* **What you have to do**
Please return every line below that contains the string "infty".

* **Provided records**
************

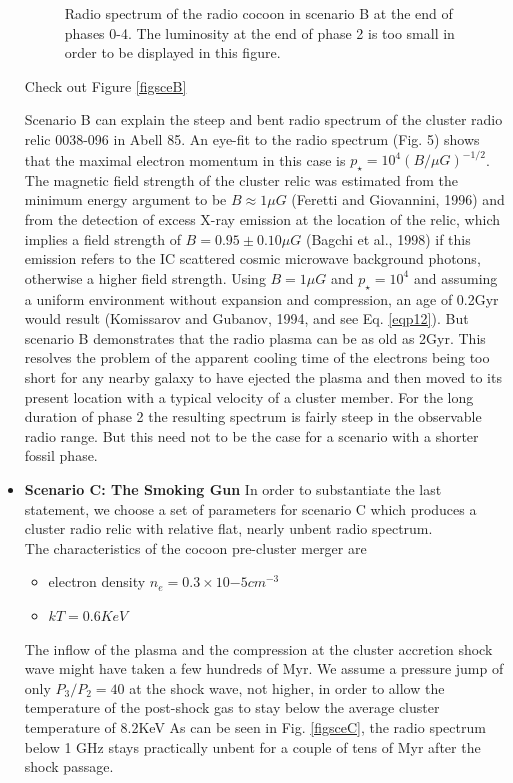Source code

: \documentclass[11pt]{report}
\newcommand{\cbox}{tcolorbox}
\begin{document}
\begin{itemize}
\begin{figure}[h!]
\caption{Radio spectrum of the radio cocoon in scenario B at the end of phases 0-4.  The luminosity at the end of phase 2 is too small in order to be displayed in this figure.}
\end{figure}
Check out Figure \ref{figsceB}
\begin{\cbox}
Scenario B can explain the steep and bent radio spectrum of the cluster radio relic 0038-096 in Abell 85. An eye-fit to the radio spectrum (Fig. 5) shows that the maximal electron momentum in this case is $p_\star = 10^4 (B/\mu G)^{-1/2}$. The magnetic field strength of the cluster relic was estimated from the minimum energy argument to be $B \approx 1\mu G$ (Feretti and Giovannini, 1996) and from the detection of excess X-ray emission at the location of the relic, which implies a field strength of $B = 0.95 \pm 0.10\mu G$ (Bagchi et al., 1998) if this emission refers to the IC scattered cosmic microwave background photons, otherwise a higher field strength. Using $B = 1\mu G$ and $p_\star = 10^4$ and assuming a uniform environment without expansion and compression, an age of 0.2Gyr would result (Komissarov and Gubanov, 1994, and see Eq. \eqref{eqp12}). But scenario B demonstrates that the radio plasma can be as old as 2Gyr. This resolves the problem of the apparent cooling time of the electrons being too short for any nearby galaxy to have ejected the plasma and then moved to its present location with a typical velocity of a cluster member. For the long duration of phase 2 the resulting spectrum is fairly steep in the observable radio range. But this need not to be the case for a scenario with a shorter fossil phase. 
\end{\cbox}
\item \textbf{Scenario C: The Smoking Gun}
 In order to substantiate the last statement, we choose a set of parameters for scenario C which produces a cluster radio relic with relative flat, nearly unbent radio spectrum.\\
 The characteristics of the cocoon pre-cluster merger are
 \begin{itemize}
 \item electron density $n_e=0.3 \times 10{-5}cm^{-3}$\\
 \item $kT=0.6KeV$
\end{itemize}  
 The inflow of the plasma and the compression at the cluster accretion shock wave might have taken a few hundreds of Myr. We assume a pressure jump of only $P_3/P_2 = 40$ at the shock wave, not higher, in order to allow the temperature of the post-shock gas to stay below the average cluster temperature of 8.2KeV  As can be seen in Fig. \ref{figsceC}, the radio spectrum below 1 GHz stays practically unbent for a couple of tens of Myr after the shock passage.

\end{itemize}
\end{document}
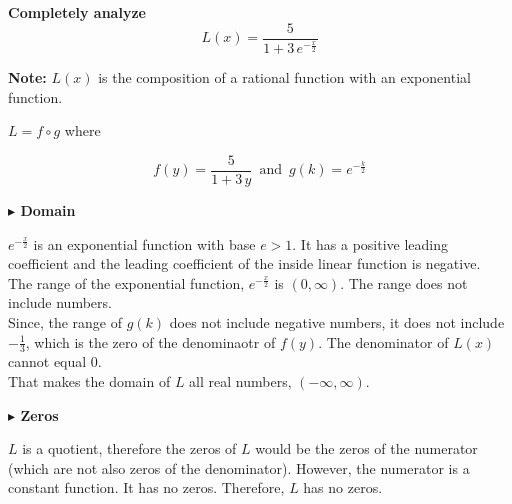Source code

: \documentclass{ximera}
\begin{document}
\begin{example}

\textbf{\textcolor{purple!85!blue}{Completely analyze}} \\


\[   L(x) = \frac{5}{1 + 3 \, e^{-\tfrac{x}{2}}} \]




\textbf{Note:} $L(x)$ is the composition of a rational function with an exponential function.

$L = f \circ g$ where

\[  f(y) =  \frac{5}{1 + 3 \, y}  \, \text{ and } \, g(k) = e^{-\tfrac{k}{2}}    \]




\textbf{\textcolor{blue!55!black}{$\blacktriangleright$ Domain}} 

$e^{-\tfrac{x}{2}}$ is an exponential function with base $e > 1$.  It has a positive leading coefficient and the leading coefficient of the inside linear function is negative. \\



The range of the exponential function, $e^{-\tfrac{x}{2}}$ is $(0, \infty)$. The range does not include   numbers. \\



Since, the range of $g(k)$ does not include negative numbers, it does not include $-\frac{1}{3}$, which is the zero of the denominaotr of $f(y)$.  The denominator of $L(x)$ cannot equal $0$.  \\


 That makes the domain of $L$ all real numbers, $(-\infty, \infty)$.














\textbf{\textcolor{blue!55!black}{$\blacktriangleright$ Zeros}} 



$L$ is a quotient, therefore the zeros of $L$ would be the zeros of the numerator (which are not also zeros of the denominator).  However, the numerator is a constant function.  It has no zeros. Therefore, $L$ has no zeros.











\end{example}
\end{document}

************

* **Reply**
The range of the exponential function, $e^{-\tfrac{x}{2}}$ is $(0, \infty)$. The range does not include   numbers. \\
 That makes the domain of $L$ all real numbers, $(-\infty, \infty)$.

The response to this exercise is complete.